RECORD EXCERPTS START

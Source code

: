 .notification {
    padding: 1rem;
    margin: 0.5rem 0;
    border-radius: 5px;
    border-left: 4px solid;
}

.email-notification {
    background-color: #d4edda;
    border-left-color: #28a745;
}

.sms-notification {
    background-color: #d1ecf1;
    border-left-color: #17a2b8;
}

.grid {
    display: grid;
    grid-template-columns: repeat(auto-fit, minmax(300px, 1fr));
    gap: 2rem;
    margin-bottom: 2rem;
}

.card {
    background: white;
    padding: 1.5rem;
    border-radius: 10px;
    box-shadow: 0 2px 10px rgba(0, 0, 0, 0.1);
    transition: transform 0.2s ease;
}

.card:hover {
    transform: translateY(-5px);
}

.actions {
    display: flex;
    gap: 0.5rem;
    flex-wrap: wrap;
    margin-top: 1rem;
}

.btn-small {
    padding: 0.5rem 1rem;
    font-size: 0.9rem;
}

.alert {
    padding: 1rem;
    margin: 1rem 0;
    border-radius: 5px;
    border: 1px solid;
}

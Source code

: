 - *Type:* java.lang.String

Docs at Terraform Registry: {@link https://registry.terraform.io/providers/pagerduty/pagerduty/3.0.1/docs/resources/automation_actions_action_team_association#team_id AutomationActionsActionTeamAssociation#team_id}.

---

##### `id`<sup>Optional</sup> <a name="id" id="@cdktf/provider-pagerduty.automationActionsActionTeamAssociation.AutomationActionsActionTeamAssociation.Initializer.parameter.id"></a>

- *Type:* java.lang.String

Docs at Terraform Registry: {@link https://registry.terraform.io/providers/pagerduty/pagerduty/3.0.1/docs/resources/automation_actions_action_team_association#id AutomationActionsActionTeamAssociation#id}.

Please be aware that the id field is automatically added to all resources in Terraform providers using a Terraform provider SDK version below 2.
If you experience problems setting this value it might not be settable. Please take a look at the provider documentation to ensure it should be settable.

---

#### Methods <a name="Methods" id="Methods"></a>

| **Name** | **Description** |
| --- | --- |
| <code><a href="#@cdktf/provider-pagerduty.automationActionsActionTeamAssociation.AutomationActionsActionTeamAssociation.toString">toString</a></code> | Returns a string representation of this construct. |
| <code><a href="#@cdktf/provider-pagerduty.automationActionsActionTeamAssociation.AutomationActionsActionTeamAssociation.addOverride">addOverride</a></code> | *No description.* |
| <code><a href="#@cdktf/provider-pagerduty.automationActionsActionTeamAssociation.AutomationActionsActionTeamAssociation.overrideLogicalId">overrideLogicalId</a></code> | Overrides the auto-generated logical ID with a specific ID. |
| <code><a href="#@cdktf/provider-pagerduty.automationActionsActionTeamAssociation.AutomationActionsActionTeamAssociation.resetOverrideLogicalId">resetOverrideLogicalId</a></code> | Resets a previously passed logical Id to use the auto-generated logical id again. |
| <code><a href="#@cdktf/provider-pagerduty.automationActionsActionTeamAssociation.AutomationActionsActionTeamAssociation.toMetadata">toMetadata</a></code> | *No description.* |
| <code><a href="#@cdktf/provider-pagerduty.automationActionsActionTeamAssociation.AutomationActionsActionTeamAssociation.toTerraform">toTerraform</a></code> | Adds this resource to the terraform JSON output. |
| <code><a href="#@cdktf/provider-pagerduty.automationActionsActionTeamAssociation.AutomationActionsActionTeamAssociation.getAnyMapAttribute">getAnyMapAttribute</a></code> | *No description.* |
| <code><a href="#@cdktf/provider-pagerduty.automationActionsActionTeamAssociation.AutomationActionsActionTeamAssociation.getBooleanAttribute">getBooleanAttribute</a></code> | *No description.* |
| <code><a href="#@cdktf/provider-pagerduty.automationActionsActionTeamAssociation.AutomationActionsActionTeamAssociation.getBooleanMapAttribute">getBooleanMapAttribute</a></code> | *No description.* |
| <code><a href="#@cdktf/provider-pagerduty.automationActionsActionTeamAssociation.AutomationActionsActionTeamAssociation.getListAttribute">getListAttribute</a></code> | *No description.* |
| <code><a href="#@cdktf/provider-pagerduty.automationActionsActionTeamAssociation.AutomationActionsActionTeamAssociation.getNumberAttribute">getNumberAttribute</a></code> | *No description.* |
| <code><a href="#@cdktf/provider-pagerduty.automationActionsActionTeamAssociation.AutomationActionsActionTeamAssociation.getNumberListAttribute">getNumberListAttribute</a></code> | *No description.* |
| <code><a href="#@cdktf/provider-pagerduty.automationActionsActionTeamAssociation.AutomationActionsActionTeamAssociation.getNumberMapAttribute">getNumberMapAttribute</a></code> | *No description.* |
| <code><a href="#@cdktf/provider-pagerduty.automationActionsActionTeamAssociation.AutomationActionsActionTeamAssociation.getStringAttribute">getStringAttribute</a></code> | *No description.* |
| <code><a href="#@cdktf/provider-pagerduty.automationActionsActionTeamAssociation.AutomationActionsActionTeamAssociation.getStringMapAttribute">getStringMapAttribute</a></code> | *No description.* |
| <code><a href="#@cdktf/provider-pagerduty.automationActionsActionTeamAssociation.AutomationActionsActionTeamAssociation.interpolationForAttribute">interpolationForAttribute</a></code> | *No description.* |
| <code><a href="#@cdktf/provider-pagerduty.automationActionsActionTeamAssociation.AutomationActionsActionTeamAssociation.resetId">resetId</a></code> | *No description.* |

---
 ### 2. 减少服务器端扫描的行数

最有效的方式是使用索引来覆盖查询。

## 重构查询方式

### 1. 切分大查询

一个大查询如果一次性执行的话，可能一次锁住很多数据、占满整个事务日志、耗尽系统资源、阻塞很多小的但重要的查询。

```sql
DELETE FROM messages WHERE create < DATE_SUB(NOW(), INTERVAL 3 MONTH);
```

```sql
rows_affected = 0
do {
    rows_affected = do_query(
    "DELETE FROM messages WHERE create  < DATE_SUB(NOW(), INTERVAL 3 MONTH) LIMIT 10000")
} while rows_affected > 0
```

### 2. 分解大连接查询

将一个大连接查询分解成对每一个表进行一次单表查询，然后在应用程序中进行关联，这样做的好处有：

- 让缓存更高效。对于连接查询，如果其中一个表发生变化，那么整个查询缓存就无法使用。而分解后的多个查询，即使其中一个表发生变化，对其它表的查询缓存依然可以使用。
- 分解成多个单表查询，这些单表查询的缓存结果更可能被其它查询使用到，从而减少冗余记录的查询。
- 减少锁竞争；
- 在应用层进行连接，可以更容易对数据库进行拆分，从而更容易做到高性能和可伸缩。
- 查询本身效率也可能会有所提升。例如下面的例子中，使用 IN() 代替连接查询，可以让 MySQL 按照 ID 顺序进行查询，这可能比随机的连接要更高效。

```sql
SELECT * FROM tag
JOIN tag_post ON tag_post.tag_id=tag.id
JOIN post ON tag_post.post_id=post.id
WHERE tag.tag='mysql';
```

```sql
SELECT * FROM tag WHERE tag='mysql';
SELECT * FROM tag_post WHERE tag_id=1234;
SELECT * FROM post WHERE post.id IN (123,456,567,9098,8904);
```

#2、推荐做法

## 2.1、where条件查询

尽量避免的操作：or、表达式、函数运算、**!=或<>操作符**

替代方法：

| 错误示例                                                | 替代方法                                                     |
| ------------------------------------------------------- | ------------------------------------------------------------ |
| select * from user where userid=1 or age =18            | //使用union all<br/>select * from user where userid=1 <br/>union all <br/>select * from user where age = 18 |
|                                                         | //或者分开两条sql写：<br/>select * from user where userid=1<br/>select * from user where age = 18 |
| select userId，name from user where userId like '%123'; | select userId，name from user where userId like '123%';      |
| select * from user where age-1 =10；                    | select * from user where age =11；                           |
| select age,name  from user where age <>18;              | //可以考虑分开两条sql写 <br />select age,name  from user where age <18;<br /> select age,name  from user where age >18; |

RECORD EXCERPTS END

__WORK ITEM__: Could you return exactly the lines above from the line with "grid-template-columns: repeat(auto-fit, minmax(300px, 1fr));" to the line with "gap: 0.5rem;", both included, and nothing else?

__ANSWER AREA__:
    grid-template-columns: repeat(auto-fit, minmax(300px, 1fr));
    gap: 2rem;
    margin-bottom: 2rem;
}

.card {
    background: white;
    padding: 1.5rem;
    border-radius: 10px;
    box-shadow: 0 2px 10px rgba(0, 0, 0, 0.1);
    transition: transform 0.2s ease;
}

.card:hover {
    transform: translateY(-5px);
}

.actions {
    display: flex;
    gap: 0.5rem;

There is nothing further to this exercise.